## Your goal
Return, from the data that follows, each line that holds the word "other".

## Given records
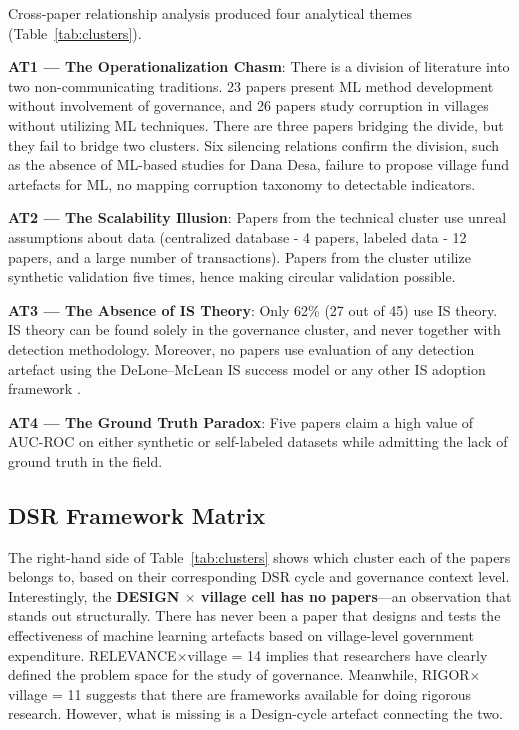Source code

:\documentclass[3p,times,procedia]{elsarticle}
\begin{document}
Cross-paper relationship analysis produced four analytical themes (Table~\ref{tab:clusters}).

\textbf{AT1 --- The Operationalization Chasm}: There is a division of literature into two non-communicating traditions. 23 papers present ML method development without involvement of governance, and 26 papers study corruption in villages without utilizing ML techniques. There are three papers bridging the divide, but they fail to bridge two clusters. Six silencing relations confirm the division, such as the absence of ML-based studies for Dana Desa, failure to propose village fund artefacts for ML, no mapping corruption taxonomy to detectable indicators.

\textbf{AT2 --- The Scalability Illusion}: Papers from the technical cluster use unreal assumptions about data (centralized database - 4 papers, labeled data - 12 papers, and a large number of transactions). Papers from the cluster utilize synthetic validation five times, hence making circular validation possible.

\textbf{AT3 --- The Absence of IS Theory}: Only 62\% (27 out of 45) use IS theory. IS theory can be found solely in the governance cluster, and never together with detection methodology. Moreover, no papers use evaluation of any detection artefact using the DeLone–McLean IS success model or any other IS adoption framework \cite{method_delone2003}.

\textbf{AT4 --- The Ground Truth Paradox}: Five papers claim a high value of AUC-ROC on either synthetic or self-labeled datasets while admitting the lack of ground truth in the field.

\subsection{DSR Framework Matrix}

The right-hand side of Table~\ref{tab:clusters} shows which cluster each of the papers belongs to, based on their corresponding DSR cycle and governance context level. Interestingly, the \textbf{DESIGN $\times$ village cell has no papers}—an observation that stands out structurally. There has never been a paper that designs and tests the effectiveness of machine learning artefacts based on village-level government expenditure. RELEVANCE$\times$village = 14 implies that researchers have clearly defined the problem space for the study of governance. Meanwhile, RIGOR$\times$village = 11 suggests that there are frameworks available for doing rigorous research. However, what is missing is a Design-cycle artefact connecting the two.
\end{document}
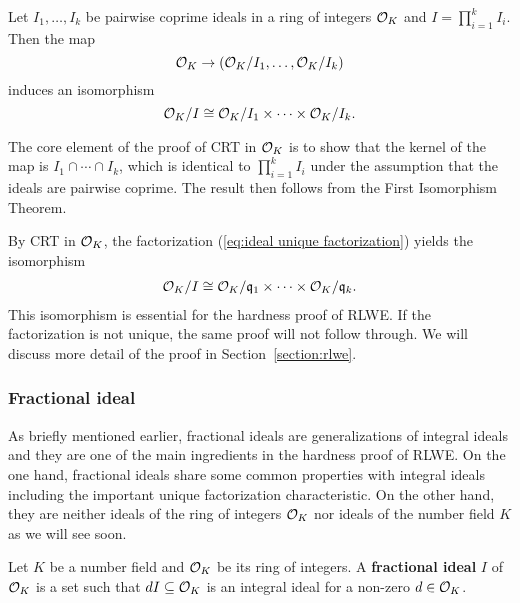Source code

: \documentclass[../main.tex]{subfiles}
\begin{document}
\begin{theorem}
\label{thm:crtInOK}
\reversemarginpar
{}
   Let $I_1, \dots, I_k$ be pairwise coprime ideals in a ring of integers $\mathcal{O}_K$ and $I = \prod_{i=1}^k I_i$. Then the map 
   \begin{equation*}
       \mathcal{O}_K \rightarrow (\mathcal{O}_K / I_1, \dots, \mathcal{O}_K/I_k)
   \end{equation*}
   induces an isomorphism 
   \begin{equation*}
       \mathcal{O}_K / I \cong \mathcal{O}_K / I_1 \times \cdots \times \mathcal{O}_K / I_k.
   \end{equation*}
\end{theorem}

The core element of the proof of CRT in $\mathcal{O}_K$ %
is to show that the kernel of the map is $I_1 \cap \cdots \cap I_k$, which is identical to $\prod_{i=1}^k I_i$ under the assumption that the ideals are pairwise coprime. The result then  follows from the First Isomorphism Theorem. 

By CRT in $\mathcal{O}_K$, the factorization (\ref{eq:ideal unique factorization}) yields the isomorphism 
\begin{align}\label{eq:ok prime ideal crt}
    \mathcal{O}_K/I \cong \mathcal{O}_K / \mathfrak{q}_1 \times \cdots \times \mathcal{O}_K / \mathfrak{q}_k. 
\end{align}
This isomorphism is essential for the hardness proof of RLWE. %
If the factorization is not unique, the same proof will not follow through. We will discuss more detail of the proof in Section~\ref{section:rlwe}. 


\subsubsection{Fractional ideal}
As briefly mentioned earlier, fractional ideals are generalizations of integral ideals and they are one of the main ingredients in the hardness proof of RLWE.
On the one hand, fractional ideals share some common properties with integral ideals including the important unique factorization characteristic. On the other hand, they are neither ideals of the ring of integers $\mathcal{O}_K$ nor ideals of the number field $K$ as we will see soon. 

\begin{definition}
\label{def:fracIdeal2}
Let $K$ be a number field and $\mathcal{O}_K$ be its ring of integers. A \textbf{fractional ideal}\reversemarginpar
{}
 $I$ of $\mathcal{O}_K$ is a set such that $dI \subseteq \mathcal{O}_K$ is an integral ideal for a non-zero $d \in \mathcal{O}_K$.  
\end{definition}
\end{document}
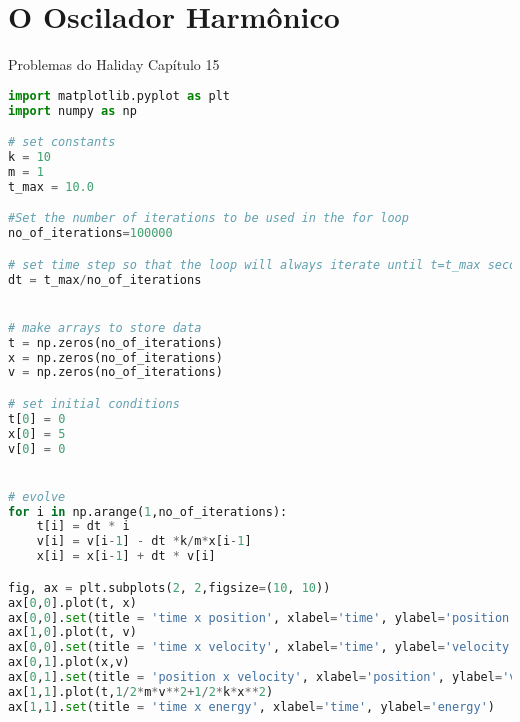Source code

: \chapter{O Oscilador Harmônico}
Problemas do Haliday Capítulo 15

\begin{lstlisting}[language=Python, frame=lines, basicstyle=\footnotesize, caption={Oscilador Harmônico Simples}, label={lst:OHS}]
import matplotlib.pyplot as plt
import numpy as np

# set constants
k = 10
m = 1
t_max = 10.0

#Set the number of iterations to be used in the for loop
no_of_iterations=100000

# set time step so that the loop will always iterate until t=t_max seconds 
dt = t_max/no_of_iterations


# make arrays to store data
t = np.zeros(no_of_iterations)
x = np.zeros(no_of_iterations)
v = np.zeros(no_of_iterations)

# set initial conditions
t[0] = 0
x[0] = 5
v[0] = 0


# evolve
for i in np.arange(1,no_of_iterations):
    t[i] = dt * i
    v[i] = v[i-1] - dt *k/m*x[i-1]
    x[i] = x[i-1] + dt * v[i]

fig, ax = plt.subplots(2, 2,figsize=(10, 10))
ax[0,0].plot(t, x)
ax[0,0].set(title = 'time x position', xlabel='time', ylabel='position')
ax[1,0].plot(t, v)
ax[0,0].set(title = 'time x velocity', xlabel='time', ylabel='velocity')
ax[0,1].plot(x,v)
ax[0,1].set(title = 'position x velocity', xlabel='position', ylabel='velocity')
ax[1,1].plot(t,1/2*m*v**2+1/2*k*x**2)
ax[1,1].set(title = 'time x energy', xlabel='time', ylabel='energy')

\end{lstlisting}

## Solution to this exercise
\textbf{AT3 --- The Absence of IS Theory}: Only 62\% (27 out of 45) use IS theory. IS theory can be found solely in the governance cluster, and never together with detection methodology. Moreover, no papers use evaluation of any detection artefact using the DeLone–McLean IS success model or any other IS adoption framework \cite{method_delone2003}.
On the one hand, fractional ideals share some common properties with integral ideals including the important unique factorization characteristic. On the other hand, they are neither ideals of the ring of integers $\mathcal{O}_K$ nor ideals of the number field $K$ as we will see soon. 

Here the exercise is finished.